Dear DreamHost VPS Aficionado,
Change is good! I’m not just talking about the kind that jingles in your pocket like sleigh bells, but that’s nice too. I’m talking about HOSTING!
You may have noticed over the past year or two that we’ve totally amped up our VPS game. We’ve increased memory. We’ve installed super-fast slick new SSDs for lightning-fast data access. AND we’ve lowered prices.
Now we’re about to roll out another change to our VPS services that may affect you!
We will be removing admin (sudo) access from all DreamHost VPS instances.
All of our Virtual Private Servers are managed. That is to say that we provide you with a specific software environment and we work hard to keep it up to date with security patches and all the latest updates. When users take server management into their own hands with the “sudo” command, this can limit our own ability to provide a safe and reliable managed hosting environment.

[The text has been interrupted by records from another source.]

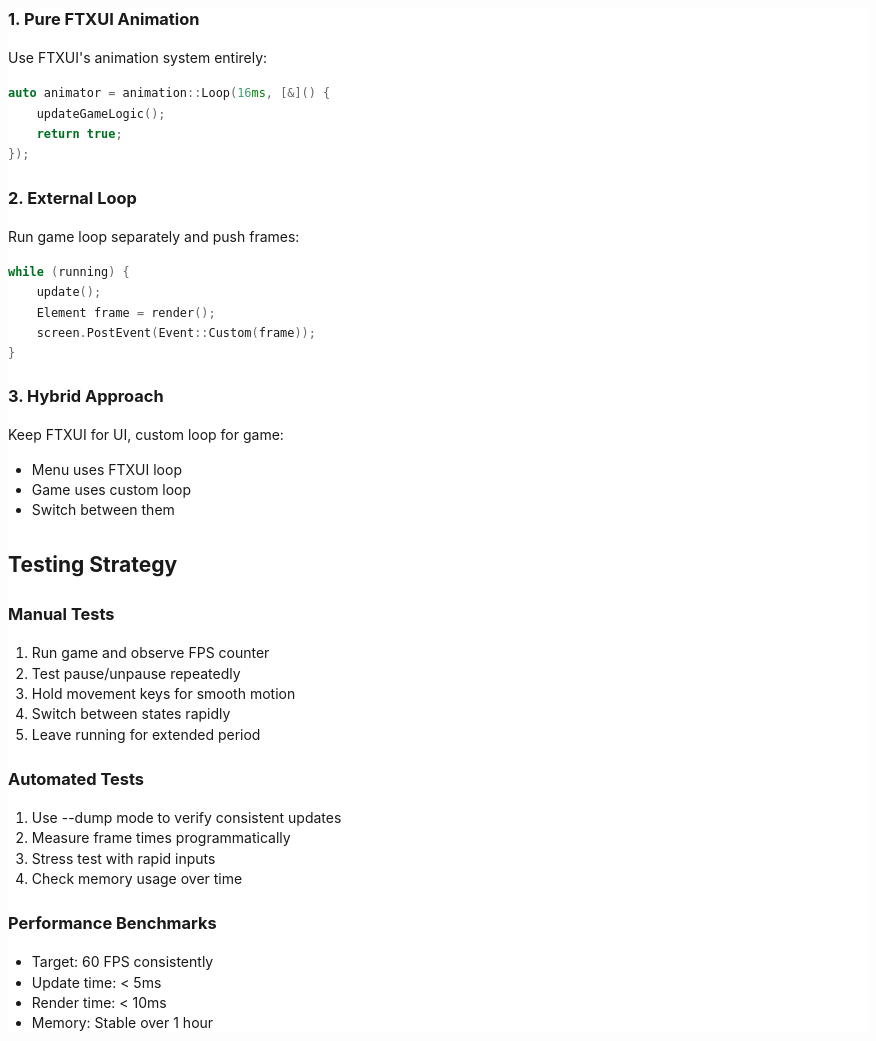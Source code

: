### 1. Pure FTXUI Animation

Use FTXUI's animation system entirely:

```cpp
auto animator = animation::Loop(16ms, [&]() {
    updateGameLogic();
    return true;
});
```

### 2. External Loop

Run game loop separately and push frames:

```cpp
while (running) {
    update();
    Element frame = render();
    screen.PostEvent(Event::Custom(frame));
}
```

### 3. Hybrid Approach

Keep FTXUI for UI, custom loop for game:

- Menu uses FTXUI loop
- Game uses custom loop
- Switch between them

## Testing Strategy

### Manual Tests

1. Run game and observe FPS counter
2. Test pause/unpause repeatedly
3. Hold movement keys for smooth motion
4. Switch between states rapidly
5. Leave running for extended period

### Automated Tests

1. Use --dump mode to verify consistent updates
2. Measure frame times programmatically
3. Stress test with rapid inputs
4. Check memory usage over time

### Performance Benchmarks

- Target: 60 FPS consistently
- Update time: < 5ms
- Render time: < 10ms
- Memory: Stable over 1 hour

The good news, for users looking to have more control over their hosting environment, is that our cloud computing service, DreamCompute, is completely unmanaged. Install whatever software you like! Don’t need a web server? No problem! We’ll provide you with a base OS install (or you can even upload your own!) and that’s it. Use sudo, or heck, just login as root if you want!
DreamCompute provides the full and complete remote server control that so many of our VPS users have been craving for years.
Sudo access will be disabled on Monday, November 30, 2015.
Please be sure to check out DreamCompute if you’re looking for virtual computing resources but want full control of everything! We think you’ll find it’s a great complement to traditional, managed VPS services.
As always, our brilliant tech support team is on standby if you’ve got any questions about this change. You can contact them from the Support section of your account control panel at any time.
– The Happy DreamHost VPS Ongoing Improvements Team
Well after spending hours compiling and configuring a custom Apache 2.2/PHP7-FPM configuration on DreamHost not even a month ago, they decided that on November 30th they were going to disable sudo/admin access to their VPS offerings. That wouldn’t be such a bad problem had they actually offered an alternative, but instead they keep referring everyone to their DreamCompute platform which is currently at capacity and not taking any new signups. I’m not sure what their game plan was here, but it was clearly not well thought out. I’m going to be setting up a DigitalOcean droplet here soon, which should offer everything I need, and isn’t “managed” by a bunch of boneheads. I’m not sure why they advertise these as Virtual Private Servers, they clearly don’t want you having any ownership over them.
I’m sorry you missed me too, I guess I won’t be using you.
I’ve added some new content to go along with the new host. I’m hoping I can keep adding new content over the next couple months, we’ll see how things go and how stressed out I get. I still plan on working on several projects including a forum script I had previously been fixing up. I’ll continue to get any of my old projects broken up into snippets and tutorials.
I also updated my contact form so that it actually goes to my primary email now, so if you had attempted to contact me in the past it probably got lost. The new form also includes more methods of contact.
I’ve decided to ditch shared hosting and move to a VPS; this will allow me to have much more control over what software my server is running. I’m hoping this won’t turn out to be a major mistake since I’ve been hacked in the past when I tried managing my own server, however that may have been due to certain legacy scripts and improper file permissions. Either way, I have since learned more about file permissions and sandboxing, so I’m hoping that will make things more resilient. My new host also has “unlimited” bandwidth, so I may try out some new ideas that I couldn’t before because of bandwidth concerns.